** Data for analysis follows **
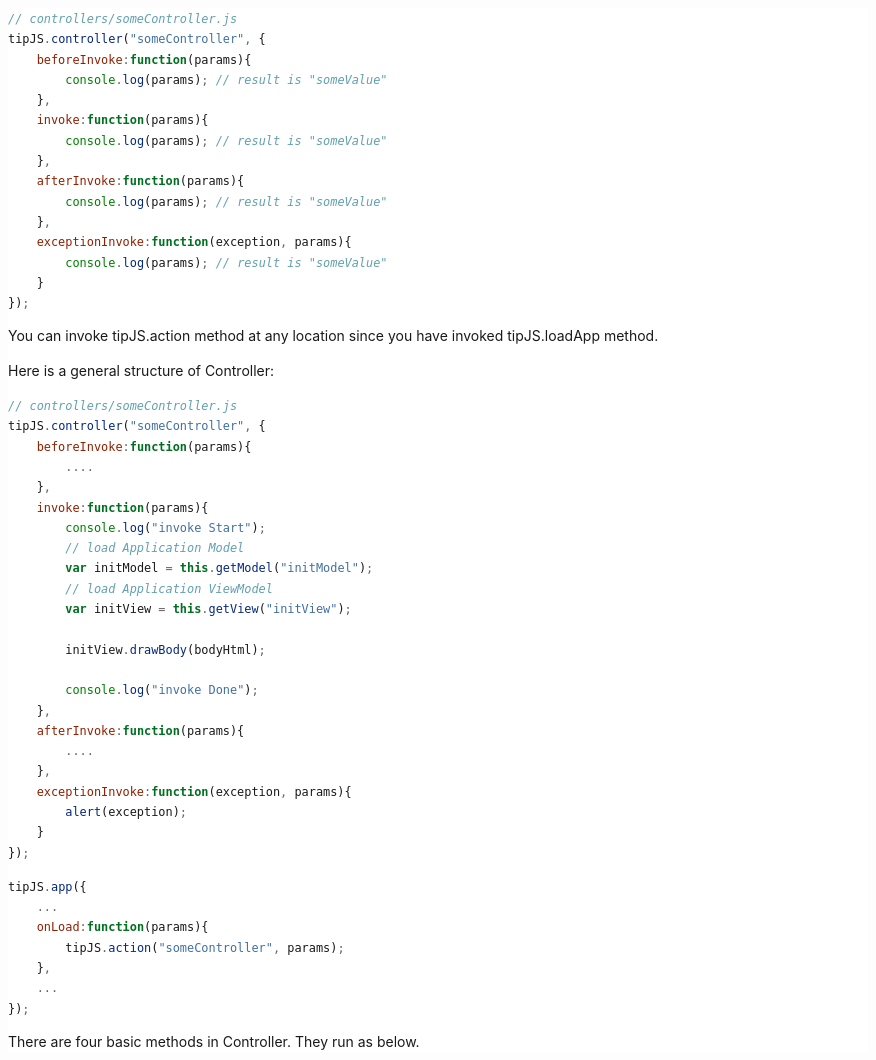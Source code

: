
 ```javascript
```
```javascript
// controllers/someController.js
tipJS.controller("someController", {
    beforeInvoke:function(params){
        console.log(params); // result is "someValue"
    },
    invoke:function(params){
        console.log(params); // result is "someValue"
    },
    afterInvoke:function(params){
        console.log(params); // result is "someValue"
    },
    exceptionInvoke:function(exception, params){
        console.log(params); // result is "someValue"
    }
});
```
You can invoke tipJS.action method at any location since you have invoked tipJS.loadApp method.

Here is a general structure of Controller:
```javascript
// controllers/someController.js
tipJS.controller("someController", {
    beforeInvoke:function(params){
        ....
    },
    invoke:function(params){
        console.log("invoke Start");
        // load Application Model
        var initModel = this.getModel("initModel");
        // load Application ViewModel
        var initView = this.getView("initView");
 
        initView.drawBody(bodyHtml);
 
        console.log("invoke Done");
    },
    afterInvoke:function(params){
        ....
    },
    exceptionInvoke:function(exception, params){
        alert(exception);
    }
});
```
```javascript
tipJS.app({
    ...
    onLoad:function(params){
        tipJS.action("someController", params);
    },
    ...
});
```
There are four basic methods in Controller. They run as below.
** End of Data for analysis **
● **What you will do**
What you return must match the records exactly, apart from the images, which are omitted.

● **Exercise answer**
Source code

:
 ```javascript
```
```javascript
// controllers/someController.js
tipJS.controller("someController", {
    beforeInvoke:function(params){
        console.log(params); // result is "someValue"
    },
    invoke:function(params){
        console.log(params); // result is "someValue"
    },
    afterInvoke:function(params){
        console.log(params); // result is "someValue"
    },
    exceptionInvoke:function(exception, params){
        console.log(params); // result is "someValue"
    }
});
```
You can invoke tipJS.action method at any location since you have invoked tipJS.loadApp method.

Here is a general structure of Controller:
```javascript
// controllers/someController.js
tipJS.controller("someController", {
    beforeInvoke:function(params){
        ....
    },
    invoke:function(params){
        console.log("invoke Start");
        // load Application Model
        var initModel = this.getModel("initModel");
        // load Application ViewModel
        var initView = this.getView("initView");
 
        initView.drawBody(bodyHtml);
 
        console.log("invoke Done");
    },
    afterInvoke:function(params){
        ....
    },
    exceptionInvoke:function(exception, params){
        alert(exception);
    }
});
```
```javascript
tipJS.app({
    ...
    onLoad:function(params){
        tipJS.action("someController", params);
    },
    ...
});
```
There are four basic methods in Controller. They run as below.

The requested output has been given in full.